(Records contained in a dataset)

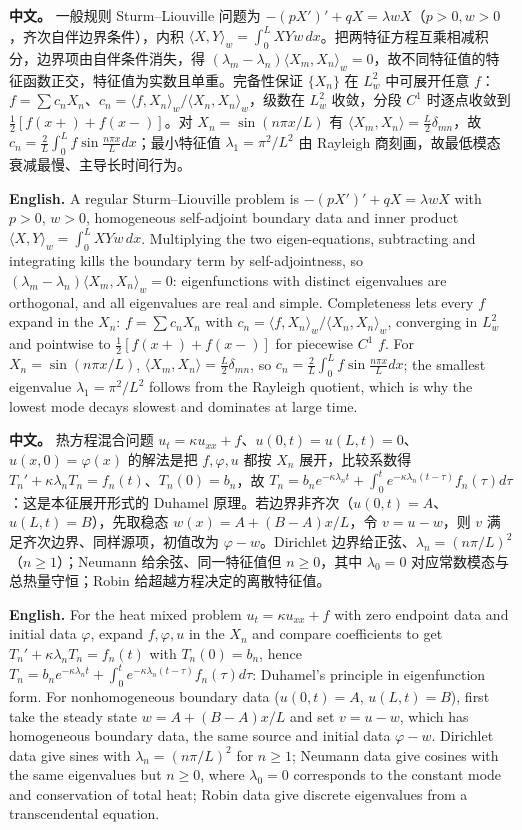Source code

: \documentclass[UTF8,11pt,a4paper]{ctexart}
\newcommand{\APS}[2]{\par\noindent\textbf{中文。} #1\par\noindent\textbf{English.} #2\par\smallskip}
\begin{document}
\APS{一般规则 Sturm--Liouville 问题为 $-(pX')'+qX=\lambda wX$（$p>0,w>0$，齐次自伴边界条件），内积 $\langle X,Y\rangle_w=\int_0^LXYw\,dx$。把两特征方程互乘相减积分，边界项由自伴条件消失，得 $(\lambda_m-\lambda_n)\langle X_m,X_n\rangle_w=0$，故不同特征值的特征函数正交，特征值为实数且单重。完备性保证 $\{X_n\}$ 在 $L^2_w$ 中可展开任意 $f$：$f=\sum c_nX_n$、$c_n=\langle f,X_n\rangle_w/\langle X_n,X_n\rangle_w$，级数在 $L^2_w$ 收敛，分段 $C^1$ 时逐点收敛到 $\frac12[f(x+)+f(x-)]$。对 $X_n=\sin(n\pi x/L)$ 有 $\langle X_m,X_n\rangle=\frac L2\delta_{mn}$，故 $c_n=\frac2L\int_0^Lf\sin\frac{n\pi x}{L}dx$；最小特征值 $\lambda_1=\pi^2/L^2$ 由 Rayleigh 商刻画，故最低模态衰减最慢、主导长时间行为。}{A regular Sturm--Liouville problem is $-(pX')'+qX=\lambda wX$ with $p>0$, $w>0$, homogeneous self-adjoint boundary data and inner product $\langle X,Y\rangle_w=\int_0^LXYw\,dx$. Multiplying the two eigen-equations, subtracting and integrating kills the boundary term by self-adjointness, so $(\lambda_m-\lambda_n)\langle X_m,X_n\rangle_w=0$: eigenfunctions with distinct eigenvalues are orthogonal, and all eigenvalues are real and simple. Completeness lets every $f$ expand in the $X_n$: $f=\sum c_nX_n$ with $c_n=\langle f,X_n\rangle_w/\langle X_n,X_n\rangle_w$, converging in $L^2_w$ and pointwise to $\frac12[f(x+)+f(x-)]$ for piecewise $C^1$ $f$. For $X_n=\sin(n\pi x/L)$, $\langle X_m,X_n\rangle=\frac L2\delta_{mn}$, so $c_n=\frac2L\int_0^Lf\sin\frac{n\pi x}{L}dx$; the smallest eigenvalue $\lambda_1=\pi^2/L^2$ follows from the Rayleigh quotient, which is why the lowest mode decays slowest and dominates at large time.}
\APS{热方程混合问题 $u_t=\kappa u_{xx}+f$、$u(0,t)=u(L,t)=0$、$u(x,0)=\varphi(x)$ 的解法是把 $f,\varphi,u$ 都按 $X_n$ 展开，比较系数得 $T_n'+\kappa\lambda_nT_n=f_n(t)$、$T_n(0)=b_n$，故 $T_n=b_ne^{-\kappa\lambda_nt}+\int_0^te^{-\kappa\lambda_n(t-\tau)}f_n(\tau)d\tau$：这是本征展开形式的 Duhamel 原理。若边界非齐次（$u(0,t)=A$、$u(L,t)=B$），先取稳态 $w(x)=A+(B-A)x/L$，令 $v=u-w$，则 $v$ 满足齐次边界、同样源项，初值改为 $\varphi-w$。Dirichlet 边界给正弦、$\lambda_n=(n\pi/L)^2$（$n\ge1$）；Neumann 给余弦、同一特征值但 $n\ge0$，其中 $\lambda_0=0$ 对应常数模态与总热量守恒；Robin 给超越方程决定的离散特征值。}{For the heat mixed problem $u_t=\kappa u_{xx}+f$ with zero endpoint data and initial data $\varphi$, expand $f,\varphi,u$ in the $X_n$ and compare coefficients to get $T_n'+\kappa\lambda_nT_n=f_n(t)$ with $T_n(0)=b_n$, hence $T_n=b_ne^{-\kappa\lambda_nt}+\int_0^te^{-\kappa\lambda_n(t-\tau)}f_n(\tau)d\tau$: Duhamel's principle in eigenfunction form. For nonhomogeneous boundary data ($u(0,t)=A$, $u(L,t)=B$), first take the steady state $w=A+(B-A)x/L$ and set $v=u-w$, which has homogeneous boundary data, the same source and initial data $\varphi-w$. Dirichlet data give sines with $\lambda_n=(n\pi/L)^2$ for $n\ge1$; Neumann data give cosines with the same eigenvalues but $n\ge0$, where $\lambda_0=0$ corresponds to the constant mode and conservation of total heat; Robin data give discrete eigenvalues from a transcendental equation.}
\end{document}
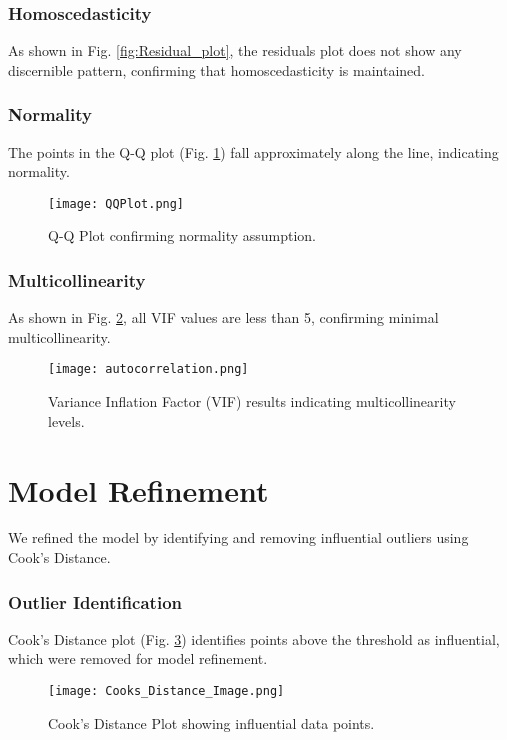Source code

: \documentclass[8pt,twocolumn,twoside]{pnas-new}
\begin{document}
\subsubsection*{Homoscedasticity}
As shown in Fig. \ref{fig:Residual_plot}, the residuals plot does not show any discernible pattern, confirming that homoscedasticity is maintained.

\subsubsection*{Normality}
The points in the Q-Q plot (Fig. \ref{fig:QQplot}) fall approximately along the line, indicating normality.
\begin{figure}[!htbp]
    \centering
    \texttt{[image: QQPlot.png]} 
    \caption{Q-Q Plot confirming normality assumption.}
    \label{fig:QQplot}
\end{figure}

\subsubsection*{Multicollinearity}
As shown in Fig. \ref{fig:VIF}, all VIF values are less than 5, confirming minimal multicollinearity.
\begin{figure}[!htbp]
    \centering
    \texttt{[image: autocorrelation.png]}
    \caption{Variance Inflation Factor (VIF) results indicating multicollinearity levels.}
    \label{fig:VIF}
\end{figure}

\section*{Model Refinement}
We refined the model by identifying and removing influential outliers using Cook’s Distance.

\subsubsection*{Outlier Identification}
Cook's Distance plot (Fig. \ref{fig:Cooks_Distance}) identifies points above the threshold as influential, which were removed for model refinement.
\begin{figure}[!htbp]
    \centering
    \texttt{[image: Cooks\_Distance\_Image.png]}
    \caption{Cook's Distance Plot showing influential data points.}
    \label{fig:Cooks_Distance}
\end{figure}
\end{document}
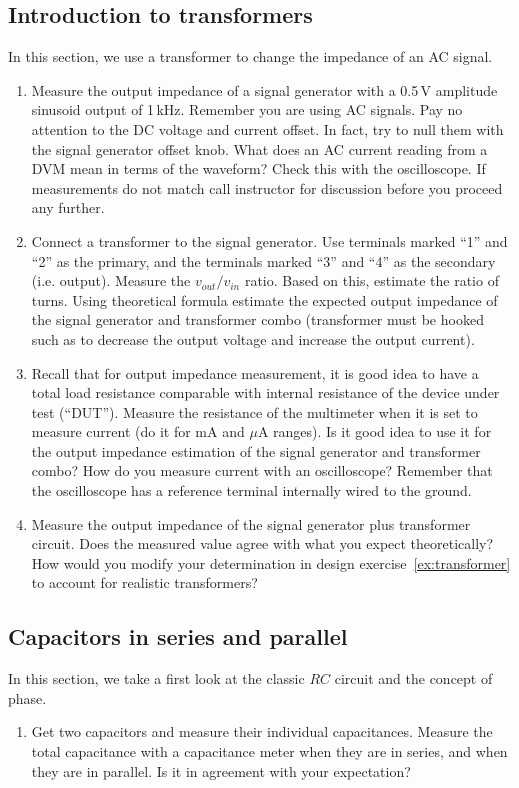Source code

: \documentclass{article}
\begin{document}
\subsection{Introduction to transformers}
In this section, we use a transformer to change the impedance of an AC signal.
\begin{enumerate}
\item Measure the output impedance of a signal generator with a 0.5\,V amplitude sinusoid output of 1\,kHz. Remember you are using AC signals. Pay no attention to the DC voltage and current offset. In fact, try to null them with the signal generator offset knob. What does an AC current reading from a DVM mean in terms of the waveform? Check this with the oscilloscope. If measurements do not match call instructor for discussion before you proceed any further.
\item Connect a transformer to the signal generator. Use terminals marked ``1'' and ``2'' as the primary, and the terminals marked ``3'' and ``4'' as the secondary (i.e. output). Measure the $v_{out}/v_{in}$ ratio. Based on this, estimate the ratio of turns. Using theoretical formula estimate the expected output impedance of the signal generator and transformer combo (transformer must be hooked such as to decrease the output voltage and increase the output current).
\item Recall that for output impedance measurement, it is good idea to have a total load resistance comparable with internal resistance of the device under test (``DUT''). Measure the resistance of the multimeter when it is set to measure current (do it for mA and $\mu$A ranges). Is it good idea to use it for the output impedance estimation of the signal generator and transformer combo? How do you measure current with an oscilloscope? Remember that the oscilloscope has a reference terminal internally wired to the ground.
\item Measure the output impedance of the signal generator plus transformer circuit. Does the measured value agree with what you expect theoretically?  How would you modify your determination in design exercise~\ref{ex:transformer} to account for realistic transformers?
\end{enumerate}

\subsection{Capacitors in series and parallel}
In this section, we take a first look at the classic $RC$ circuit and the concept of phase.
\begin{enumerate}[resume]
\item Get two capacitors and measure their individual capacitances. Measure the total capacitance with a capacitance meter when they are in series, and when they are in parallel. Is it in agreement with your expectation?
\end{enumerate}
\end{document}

> _About this exercise_: Give the data again exactly as written, with all pictures left out.

> _Written reply_:
Source code

: \documentclass[UTF8,11pt,a4paper]{ctexart}
\newcommand{\APS}[2]{\par\noindent\textbf{中文。} #1\par\noindent\textbf{English.} #2\par\smallskip}
\begin{document}
\APS{一般规则 Sturm--Liouville 问题为 $-(pX')'+qX=\lambda wX$（$p>0,w>0$，齐次自伴边界条件），内积 $\langle X,Y\rangle_w=\int_0^LXYw\,dx$。把两特征方程互乘相减积分，边界项由自伴条件消失，得 $(\lambda_m-\lambda_n)\langle X_m,X_n\rangle_w=0$，故不同特征值的特征函数正交，特征值为实数且单重。完备性保证 $\{X_n\}$ 在 $L^2_w$ 中可展开任意 $f$：$f=\sum c_nX_n$、$c_n=\langle f,X_n\rangle_w/\langle X_n,X_n\rangle_w$，级数在 $L^2_w$ 收敛，分段 $C^1$ 时逐点收敛到 $\frac12[f(x+)+f(x-)]$。对 $X_n=\sin(n\pi x/L)$ 有 $\langle X_m,X_n\rangle=\frac L2\delta_{mn}$，故 $c_n=\frac2L\int_0^Lf\sin\frac{n\pi x}{L}dx$；最小特征值 $\lambda_1=\pi^2/L^2$ 由 Rayleigh 商刻画，故最低模态衰减最慢、主导长时间行为。}{A regular Sturm--Liouville problem is $-(pX')'+qX=\lambda wX$ with $p>0$, $w>0$, homogeneous self-adjoint boundary data and inner product $\langle X,Y\rangle_w=\int_0^LXYw\,dx$. Multiplying the two eigen-equations, subtracting and integrating kills the boundary term by self-adjointness, so $(\lambda_m-\lambda_n)\langle X_m,X_n\rangle_w=0$: eigenfunctions with distinct eigenvalues are orthogonal, and all eigenvalues are real and simple. Completeness lets every $f$ expand in the $X_n$: $f=\sum c_nX_n$ with $c_n=\langle f,X_n\rangle_w/\langle X_n,X_n\rangle_w$, converging in $L^2_w$ and pointwise to $\frac12[f(x+)+f(x-)]$ for piecewise $C^1$ $f$. For $X_n=\sin(n\pi x/L)$, $\langle X_m,X_n\rangle=\frac L2\delta_{mn}$, so $c_n=\frac2L\int_0^Lf\sin\frac{n\pi x}{L}dx$; the smallest eigenvalue $\lambda_1=\pi^2/L^2$ follows from the Rayleigh quotient, which is why the lowest mode decays slowest and dominates at large time.}
\APS{热方程混合问题 $u_t=\kappa u_{xx}+f$、$u(0,t)=u(L,t)=0$、$u(x,0)=\varphi(x)$ 的解法是把 $f,\varphi,u$ 都按 $X_n$ 展开，比较系数得 $T_n'+\kappa\lambda_nT_n=f_n(t)$、$T_n(0)=b_n$，故 $T_n=b_ne^{-\kappa\lambda_nt}+\int_0^te^{-\kappa\lambda_n(t-\tau)}f_n(\tau)d\tau$：这是本征展开形式的 Duhamel 原理。若边界非齐次（$u(0,t)=A$、$u(L,t)=B$），先取稳态 $w(x)=A+(B-A)x/L$，令 $v=u-w$，则 $v$ 满足齐次边界、同样源项，初值改为 $\varphi-w$。Dirichlet 边界给正弦、$\lambda_n=(n\pi/L)^2$（$n\ge1$）；Neumann 给余弦、同一特征值但 $n\ge0$，其中 $\lambda_0=0$ 对应常数模态与总热量守恒；Robin 给超越方程决定的离散特征值。}{For the heat mixed problem $u_t=\kappa u_{xx}+f$ with zero endpoint data and initial data $\varphi$, expand $f,\varphi,u$ in the $X_n$ and compare coefficients to get $T_n'+\kappa\lambda_nT_n=f_n(t)$ with $T_n(0)=b_n$, hence $T_n=b_ne^{-\kappa\lambda_nt}+\int_0^te^{-\kappa\lambda_n(t-\tau)}f_n(\tau)d\tau$: Duhamel's principle in eigenfunction form. For nonhomogeneous boundary data ($u(0,t)=A$, $u(L,t)=B$), first take the steady state $w=A+(B-A)x/L$ and set $v=u-w$, which has homogeneous boundary data, the same source and initial data $\varphi-w$. Dirichlet data give sines with $\lambda_n=(n\pi/L)^2$ for $n\ge1$; Neumann data give cosines with the same eigenvalues but $n\ge0$, where $\lambda_0=0$ corresponds to the constant mode and conservation of total heat; Robin data give discrete eigenvalues from a transcendental equation.}
\end{document}
Source code

: \documentclass[8pt,twocolumn,twoside]{pnas-new}
\begin{document}
\subsubsection*{Homoscedasticity}
As shown in Fig. \ref{fig:Residual_plot}, the residuals plot does not show any discernible pattern, confirming that homoscedasticity is maintained.

\subsubsection*{Normality}
The points in the Q-Q plot (Fig. \ref{fig:QQplot}) fall approximately along the line, indicating normality.
\begin{figure}[!htbp]
    \centering
    \texttt{[image: QQPlot.png]} 
    \caption{Q-Q Plot confirming normality assumption.}
    \label{fig:QQplot}
\end{figure}

\subsubsection*{Multicollinearity}
As shown in Fig. \ref{fig:VIF}, all VIF values are less than 5, confirming minimal multicollinearity.
\begin{figure}[!htbp]
    \centering
    \texttt{[image: autocorrelation.png]}
    \caption{Variance Inflation Factor (VIF) results indicating multicollinearity levels.}
    \label{fig:VIF}
\end{figure}

\section*{Model Refinement}
We refined the model by identifying and removing influential outliers using Cook’s Distance.

\subsubsection*{Outlier Identification}
Cook's Distance plot (Fig. \ref{fig:Cooks_Distance}) identifies points above the threshold as influential, which were removed for model refinement.
\begin{figure}[!htbp]
    \centering
    \texttt{[image: Cooks\_Distance\_Image.png]}
    \caption{Cook's Distance Plot showing influential data points.}
    \label{fig:Cooks_Distance}
\end{figure}
\end{document}
Source code

: \documentclass{article}
\begin{document}
\subsection{Introduction to transformers}
In this section, we use a transformer to change the impedance of an AC signal.
\begin{enumerate}
\item Measure the output impedance of a signal generator with a 0.5\,V amplitude sinusoid output of 1\,kHz. Remember you are using AC signals. Pay no attention to the DC voltage and current offset. In fact, try to null them with the signal generator offset knob. What does an AC current reading from a DVM mean in terms of the waveform? Check this with the oscilloscope. If measurements do not match call instructor for discussion before you proceed any further.
\item Connect a transformer to the signal generator. Use terminals marked ``1'' and ``2'' as the primary, and the terminals marked ``3'' and ``4'' as the secondary (i.e. output). Measure the $v_{out}/v_{in}$ ratio. Based on this, estimate the ratio of turns. Using theoretical formula estimate the expected output impedance of the signal generator and transformer combo (transformer must be hooked such as to decrease the output voltage and increase the output current).
\item Recall that for output impedance measurement, it is good idea to have a total load resistance comparable with internal resistance of the device under test (``DUT''). Measure the resistance of the multimeter when it is set to measure current (do it for mA and $\mu$A ranges). Is it good idea to use it for the output impedance estimation of the signal generator and transformer combo? How do you measure current with an oscilloscope? Remember that the oscilloscope has a reference terminal internally wired to the ground.
\item Measure the output impedance of the signal generator plus transformer circuit. Does the measured value agree with what you expect theoretically?  How would you modify your determination in design exercise~\ref{ex:transformer} to account for realistic transformers?
\end{enumerate}

\subsection{Capacitors in series and parallel}
In this section, we take a first look at the classic $RC$ circuit and the concept of phase.
\begin{enumerate}[resume]
\item Get two capacitors and measure their individual capacitances. Measure the total capacitance with a capacitance meter when they are in series, and when they are in parallel. Is it in agreement with your expectation?
\end{enumerate}
\end{document}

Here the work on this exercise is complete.